- Opening Delimiter -
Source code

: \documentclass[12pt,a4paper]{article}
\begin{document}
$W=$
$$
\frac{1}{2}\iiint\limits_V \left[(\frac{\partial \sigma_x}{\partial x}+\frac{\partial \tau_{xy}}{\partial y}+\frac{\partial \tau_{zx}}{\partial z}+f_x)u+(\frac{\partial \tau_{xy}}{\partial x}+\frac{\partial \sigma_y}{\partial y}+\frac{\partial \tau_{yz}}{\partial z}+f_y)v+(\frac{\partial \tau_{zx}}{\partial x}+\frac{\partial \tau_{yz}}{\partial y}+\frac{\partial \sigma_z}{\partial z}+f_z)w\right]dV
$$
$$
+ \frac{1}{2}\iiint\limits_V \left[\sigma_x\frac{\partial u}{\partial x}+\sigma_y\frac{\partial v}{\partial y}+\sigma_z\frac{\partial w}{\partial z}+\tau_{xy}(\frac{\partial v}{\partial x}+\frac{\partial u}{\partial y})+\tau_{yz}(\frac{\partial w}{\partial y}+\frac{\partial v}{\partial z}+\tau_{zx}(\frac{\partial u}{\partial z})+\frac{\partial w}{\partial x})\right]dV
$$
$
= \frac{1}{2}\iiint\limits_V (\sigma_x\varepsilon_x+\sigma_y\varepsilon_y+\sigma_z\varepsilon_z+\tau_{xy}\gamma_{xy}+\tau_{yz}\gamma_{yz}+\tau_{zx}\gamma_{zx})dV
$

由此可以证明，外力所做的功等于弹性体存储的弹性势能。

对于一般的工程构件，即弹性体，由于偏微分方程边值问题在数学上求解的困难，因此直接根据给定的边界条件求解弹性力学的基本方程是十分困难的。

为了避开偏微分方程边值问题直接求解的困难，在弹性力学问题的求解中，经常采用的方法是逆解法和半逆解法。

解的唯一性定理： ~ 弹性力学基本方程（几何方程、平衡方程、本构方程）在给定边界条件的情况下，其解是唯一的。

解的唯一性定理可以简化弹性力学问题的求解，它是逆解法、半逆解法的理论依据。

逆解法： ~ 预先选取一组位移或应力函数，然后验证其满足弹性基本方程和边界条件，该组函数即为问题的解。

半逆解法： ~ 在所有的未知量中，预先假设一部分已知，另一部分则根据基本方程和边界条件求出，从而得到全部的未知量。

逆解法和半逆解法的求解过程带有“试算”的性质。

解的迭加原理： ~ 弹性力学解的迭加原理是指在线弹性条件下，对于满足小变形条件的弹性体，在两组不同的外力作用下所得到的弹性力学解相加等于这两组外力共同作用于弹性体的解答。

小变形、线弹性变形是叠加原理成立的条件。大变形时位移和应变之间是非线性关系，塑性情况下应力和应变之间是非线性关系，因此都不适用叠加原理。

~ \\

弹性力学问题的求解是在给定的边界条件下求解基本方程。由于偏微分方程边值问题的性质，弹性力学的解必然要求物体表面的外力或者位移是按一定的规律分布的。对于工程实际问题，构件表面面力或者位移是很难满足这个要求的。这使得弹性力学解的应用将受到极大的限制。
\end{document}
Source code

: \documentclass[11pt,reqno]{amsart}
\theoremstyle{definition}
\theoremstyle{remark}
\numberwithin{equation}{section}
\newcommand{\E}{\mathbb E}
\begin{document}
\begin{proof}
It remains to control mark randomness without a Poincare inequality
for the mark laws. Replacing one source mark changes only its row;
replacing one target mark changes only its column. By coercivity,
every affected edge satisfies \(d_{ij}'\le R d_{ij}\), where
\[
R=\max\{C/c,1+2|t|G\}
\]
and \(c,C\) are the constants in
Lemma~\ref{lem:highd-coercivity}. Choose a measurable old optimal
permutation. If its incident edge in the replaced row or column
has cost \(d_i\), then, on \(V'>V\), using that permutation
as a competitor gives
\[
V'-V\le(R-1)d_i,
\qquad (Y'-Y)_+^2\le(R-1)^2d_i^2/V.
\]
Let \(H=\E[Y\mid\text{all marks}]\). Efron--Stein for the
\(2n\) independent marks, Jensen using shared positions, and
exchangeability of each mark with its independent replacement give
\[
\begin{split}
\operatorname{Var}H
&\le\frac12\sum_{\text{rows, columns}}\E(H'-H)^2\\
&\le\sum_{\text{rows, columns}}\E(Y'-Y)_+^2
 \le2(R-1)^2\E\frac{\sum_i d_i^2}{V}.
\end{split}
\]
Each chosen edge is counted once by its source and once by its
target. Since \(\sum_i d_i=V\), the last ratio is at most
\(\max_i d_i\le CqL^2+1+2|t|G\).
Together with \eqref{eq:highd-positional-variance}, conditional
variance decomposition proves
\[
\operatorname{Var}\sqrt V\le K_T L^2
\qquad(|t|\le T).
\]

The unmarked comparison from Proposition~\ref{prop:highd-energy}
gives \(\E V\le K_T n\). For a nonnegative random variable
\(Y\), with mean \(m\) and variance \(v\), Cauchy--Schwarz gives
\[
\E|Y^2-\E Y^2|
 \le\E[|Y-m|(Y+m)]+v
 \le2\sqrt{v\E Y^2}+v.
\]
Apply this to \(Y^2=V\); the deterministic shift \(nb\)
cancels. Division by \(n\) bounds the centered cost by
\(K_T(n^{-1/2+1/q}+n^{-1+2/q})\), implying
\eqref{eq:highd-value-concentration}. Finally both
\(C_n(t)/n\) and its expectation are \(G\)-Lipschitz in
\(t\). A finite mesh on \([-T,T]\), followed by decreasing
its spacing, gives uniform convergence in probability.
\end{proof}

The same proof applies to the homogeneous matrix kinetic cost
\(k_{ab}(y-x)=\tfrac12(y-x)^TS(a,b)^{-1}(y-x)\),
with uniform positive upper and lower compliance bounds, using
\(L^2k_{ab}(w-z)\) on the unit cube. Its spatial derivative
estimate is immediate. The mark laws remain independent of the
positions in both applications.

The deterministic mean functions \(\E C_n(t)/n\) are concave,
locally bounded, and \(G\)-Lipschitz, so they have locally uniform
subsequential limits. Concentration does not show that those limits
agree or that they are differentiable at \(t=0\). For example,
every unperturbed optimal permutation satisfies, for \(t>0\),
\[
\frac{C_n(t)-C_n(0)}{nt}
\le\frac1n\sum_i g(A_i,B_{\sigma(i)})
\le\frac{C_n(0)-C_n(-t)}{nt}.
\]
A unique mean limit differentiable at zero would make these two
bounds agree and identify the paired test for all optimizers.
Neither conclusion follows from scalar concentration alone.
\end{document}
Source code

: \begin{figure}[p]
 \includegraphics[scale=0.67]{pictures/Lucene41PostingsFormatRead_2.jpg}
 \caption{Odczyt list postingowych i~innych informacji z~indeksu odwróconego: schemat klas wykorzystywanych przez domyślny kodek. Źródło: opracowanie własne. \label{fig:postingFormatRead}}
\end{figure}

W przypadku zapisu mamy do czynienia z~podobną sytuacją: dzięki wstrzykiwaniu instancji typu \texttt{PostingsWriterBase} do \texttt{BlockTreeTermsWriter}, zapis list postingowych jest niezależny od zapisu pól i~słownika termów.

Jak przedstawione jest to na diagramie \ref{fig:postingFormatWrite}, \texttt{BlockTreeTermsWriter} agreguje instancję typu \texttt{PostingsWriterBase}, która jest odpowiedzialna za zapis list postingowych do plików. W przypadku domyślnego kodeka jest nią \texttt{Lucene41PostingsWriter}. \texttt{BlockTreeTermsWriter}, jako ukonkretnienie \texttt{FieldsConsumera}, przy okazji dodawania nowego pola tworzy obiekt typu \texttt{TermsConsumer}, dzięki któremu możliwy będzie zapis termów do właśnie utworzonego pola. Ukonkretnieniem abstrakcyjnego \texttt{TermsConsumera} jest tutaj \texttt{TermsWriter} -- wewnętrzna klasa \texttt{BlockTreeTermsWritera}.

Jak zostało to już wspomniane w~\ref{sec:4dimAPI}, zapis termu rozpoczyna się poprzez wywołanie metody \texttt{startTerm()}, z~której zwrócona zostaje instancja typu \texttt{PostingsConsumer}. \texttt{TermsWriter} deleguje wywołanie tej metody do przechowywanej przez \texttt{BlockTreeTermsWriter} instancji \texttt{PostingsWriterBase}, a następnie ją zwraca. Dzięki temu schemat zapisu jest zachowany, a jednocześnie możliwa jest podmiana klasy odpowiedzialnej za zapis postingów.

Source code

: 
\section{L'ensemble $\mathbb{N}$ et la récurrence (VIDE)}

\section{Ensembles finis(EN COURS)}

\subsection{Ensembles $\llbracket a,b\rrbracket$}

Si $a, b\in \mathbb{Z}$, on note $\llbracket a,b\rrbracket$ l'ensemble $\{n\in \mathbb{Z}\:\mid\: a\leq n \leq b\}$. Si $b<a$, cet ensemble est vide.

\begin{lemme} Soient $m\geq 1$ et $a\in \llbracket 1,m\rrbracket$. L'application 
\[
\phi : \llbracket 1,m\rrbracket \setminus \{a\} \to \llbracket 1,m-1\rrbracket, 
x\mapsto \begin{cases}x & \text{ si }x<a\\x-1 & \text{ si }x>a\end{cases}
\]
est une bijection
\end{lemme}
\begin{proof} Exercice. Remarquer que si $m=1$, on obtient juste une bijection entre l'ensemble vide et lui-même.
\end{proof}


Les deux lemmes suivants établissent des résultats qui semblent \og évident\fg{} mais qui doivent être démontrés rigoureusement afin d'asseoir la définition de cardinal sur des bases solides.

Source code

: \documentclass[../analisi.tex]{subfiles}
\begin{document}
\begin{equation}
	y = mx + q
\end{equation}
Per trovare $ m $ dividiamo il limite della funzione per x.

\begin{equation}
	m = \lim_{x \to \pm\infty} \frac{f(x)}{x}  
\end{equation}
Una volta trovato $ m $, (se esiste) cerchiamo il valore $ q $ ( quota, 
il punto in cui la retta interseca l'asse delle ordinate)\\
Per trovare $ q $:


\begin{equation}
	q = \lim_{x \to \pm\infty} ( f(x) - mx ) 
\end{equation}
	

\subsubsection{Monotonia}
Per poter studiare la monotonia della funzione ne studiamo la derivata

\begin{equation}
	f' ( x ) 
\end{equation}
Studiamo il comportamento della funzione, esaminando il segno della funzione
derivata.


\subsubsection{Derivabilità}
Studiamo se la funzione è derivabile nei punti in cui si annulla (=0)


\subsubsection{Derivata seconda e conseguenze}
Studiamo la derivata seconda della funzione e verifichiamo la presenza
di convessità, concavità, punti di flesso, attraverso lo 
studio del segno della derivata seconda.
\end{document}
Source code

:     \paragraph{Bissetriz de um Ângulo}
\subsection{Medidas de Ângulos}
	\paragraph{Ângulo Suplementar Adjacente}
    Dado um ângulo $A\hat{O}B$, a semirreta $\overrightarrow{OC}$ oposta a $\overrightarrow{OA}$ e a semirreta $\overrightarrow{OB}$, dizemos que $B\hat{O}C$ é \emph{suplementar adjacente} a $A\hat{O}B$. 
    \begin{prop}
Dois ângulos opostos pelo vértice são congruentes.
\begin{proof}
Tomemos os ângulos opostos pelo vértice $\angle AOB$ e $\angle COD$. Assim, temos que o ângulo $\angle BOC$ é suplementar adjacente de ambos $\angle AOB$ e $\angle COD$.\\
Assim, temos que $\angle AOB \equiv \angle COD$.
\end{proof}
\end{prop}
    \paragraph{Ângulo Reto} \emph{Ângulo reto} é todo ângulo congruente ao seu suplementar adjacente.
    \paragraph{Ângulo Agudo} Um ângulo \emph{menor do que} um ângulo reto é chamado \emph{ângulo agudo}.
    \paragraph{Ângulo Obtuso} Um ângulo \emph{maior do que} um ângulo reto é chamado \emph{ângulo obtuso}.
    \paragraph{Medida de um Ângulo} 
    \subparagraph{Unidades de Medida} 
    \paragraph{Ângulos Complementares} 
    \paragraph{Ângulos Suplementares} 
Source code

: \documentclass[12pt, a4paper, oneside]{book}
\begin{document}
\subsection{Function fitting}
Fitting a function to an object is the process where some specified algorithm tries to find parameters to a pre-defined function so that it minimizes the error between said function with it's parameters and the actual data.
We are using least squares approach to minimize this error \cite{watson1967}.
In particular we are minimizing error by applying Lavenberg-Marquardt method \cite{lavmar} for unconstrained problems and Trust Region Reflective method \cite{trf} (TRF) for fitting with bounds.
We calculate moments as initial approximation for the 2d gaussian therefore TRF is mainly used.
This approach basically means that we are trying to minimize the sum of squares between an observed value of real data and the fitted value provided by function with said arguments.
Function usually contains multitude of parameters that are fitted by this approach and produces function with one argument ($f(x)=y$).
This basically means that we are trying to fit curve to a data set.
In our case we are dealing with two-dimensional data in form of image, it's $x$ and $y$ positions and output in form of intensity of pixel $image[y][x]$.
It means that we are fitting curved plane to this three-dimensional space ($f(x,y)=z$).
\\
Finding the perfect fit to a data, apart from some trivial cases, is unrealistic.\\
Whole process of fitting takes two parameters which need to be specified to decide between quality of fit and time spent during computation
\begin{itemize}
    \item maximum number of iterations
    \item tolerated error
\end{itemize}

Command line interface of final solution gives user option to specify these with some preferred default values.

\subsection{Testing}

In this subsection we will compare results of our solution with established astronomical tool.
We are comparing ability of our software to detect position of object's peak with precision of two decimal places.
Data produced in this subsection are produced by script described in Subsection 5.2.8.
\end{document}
- Closing Delimiter -
Exercise requirements:
Only the lines from the one containing "Function usually contains" through the end of the material should be copied, exactly as they stand; please keep both ends.

Output below:
Function usually contains multitude of parameters that are fitted by this approach and produces function with one argument ($f(x)=y$).
This basically means that we are trying to fit curve to a data set.
In our case we are dealing with two-dimensional data in form of image, it's $x$ and $y$ positions and output in form of intensity of pixel $image[y][x]$.
It means that we are fitting curved plane to this three-dimensional space ($f(x,y)=z$).
\\
Finding the perfect fit to a data, apart from some trivial cases, is unrealistic.\\
Whole process of fitting takes two parameters which need to be specified to decide between quality of fit and time spent during computation
\begin{itemize}
    \item maximum number of iterations
    \item tolerated error
\end{itemize}

Command line interface of final solution gives user option to specify these with some preferred default values.

\subsection{Testing}

In this subsection we will compare results of our solution with established astronomical tool.
We are comparing ability of our software to detect position of object's peak with precision of two decimal places.
Data produced in this subsection are produced by script described in Subsection 5.2.8.
\end{document}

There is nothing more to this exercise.